[PROBLEM TO SOLVE]: I would like every line of the records below that contains the word "Defines" copied.

[MATERIAL SHOWN]:
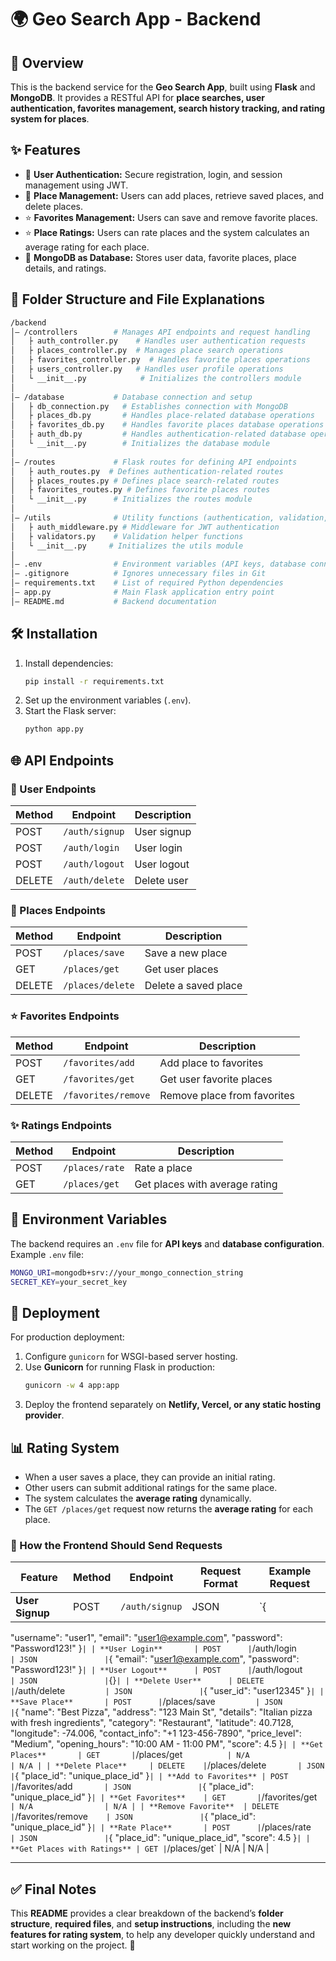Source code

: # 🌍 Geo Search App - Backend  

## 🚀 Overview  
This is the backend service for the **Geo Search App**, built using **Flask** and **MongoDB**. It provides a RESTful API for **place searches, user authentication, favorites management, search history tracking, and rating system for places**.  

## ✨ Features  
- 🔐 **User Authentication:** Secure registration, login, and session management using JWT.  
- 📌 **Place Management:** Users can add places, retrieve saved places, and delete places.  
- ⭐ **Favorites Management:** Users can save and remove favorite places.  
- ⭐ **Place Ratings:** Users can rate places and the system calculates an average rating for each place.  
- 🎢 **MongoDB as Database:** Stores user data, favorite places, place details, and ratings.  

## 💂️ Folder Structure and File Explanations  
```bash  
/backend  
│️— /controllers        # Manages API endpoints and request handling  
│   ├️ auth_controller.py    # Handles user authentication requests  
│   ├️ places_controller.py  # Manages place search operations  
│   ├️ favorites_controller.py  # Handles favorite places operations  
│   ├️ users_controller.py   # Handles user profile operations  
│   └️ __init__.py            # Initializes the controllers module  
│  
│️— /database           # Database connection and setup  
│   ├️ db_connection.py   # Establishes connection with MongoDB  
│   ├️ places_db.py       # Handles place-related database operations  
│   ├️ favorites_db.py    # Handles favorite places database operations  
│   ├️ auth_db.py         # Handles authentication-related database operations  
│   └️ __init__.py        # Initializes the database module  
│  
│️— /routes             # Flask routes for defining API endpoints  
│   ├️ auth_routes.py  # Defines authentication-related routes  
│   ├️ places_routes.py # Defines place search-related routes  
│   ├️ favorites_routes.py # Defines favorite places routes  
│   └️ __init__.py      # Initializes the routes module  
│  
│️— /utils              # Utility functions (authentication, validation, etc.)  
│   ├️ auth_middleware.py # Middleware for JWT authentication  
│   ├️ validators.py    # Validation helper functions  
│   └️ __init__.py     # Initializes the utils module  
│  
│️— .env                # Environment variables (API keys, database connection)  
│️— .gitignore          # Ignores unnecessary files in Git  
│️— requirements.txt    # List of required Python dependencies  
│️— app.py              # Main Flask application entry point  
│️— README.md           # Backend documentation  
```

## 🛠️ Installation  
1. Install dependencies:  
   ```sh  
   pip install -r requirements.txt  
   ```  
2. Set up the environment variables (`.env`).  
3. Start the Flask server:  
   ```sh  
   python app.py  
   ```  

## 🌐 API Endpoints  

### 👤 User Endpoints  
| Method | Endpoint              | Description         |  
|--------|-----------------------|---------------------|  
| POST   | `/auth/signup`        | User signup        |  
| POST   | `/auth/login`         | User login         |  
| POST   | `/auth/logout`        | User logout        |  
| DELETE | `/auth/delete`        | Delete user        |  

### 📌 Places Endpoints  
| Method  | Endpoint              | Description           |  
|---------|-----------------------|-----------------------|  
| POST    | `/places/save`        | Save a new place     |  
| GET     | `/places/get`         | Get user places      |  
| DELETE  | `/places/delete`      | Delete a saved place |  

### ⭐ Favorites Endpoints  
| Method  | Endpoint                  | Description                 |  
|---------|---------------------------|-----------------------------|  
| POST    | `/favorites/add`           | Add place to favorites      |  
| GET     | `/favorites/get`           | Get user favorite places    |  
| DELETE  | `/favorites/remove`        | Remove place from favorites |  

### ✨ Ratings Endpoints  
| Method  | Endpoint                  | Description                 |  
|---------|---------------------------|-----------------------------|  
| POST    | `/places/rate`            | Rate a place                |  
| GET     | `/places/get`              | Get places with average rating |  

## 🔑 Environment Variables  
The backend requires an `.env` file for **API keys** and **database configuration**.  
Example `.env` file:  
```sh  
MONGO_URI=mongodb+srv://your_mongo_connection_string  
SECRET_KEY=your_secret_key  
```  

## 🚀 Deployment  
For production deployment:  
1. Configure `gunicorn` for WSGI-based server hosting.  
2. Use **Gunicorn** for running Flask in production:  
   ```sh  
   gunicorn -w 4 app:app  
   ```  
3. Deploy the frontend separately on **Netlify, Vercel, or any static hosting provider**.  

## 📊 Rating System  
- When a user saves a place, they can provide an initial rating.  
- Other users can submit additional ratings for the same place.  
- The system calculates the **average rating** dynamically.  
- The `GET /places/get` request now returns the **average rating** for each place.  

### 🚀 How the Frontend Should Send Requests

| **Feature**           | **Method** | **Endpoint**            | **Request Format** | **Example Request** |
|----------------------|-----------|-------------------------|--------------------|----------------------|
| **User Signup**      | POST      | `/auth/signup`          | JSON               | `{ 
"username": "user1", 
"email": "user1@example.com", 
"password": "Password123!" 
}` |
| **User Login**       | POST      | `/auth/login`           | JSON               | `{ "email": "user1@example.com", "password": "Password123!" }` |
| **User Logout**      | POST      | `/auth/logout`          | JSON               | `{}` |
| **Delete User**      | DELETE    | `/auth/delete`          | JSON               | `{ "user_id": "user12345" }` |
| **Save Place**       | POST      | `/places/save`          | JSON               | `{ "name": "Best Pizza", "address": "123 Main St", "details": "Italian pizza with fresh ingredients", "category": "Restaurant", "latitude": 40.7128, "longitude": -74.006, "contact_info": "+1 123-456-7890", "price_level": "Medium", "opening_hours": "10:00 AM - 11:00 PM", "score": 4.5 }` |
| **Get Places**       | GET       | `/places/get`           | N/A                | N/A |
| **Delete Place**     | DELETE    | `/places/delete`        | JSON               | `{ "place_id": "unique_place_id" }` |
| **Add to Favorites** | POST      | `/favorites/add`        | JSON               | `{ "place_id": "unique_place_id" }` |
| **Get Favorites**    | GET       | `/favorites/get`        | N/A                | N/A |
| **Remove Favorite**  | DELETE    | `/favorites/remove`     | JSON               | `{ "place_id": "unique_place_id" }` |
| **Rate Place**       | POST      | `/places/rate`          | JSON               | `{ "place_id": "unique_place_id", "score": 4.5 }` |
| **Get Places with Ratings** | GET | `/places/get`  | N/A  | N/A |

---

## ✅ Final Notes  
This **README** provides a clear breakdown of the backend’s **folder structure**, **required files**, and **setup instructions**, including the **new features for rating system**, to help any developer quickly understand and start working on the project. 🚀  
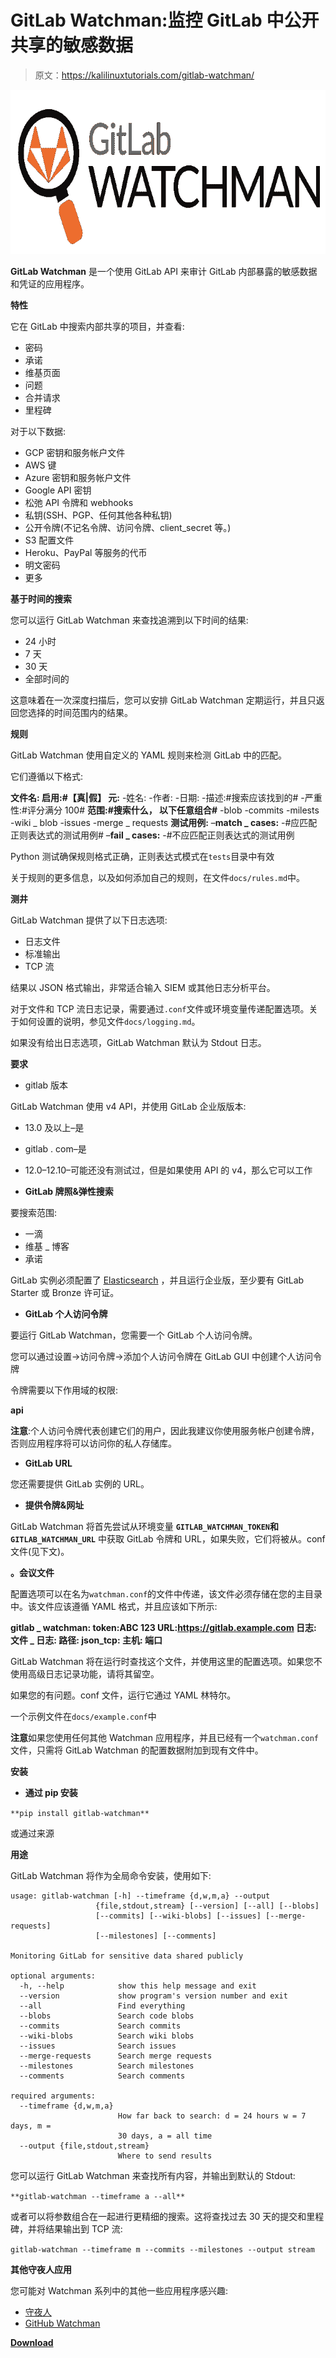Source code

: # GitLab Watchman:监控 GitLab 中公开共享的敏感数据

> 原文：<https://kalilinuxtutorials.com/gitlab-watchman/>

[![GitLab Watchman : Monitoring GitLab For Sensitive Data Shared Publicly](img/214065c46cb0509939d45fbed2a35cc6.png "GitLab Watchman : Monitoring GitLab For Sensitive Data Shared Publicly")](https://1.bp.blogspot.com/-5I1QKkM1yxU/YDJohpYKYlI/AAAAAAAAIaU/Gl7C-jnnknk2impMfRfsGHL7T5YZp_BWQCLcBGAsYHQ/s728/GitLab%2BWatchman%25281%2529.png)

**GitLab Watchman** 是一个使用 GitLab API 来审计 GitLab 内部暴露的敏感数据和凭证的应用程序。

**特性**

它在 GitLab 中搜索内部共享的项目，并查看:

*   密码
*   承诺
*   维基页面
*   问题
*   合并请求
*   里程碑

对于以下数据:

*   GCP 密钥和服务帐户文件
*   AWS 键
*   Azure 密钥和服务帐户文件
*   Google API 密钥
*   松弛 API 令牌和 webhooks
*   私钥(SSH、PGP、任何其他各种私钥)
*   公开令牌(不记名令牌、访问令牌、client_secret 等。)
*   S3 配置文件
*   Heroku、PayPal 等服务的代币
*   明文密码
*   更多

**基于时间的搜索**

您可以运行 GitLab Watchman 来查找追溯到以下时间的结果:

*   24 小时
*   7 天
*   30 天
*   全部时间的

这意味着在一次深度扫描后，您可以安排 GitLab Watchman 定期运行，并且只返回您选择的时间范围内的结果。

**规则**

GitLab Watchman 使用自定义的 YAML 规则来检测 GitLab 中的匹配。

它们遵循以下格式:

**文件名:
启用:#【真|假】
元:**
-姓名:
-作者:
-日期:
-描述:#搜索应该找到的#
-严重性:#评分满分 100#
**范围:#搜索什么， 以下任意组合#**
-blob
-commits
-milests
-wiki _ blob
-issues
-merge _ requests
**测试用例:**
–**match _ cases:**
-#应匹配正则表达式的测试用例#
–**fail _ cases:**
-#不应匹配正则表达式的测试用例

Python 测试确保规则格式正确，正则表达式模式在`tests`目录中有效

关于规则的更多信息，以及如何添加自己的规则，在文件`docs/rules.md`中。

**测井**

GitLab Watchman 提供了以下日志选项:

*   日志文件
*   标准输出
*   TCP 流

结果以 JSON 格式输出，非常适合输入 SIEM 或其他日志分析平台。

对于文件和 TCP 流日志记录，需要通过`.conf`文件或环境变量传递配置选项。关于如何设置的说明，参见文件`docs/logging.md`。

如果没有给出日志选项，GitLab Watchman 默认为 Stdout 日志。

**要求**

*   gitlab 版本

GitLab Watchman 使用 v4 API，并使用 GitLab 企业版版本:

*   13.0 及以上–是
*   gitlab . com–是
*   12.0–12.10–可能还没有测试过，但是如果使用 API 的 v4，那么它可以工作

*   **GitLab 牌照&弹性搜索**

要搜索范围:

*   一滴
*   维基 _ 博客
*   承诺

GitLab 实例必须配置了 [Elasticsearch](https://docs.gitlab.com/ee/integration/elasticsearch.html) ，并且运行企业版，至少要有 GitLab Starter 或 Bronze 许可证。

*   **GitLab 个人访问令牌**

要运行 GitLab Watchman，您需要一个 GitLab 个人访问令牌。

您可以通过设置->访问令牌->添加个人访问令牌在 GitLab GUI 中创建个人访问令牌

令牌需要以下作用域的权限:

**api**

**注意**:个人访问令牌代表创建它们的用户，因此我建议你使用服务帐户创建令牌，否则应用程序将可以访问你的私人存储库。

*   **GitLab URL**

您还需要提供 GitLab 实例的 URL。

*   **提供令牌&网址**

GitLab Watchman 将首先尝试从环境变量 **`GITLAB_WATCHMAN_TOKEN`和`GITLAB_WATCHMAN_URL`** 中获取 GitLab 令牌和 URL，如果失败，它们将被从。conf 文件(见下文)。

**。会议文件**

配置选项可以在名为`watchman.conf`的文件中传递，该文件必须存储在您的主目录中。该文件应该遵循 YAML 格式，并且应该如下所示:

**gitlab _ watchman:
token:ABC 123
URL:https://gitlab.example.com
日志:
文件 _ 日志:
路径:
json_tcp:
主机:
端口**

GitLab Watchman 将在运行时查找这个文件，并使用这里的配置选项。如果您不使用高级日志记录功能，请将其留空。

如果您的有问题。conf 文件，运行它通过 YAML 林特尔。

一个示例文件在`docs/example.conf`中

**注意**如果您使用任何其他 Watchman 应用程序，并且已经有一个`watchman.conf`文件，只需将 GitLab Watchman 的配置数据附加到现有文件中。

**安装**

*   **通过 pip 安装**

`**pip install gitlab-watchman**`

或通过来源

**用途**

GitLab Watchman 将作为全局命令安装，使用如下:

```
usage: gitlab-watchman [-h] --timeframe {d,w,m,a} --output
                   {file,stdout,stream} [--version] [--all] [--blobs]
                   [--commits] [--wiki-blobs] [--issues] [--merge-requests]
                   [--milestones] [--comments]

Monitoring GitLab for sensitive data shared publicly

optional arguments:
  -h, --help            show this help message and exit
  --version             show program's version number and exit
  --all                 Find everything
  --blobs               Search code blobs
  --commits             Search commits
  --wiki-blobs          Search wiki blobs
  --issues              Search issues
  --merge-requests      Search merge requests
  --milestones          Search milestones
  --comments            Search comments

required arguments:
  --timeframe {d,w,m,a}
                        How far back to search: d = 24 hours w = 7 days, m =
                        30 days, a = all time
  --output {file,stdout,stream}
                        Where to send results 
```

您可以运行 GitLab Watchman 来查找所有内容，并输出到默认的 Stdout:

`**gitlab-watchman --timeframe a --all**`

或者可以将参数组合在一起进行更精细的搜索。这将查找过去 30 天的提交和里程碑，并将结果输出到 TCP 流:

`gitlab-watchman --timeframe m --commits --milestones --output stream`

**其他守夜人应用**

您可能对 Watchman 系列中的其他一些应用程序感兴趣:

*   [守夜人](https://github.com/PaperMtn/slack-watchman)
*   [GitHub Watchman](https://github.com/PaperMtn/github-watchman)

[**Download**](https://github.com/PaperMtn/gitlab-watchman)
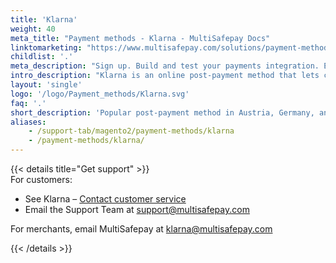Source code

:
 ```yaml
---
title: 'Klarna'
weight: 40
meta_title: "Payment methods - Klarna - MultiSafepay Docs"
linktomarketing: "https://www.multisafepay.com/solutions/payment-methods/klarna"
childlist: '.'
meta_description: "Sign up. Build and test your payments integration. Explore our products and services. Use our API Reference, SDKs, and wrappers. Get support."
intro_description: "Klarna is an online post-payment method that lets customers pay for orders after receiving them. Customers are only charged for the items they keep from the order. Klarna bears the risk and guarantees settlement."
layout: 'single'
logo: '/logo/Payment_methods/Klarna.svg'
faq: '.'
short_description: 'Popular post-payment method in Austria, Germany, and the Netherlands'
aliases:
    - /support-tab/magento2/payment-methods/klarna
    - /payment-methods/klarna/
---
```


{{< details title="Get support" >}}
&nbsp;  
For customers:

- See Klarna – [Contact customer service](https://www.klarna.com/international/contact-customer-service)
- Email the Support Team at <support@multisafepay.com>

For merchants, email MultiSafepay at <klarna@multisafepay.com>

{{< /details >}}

[RESULT]:
│   ├️ auth_routes.py  # Defines authentication-related routes  
│   ├️ places_routes.py # Defines place search-related routes  
│   ├️ favorites_routes.py # Defines favorite places routes  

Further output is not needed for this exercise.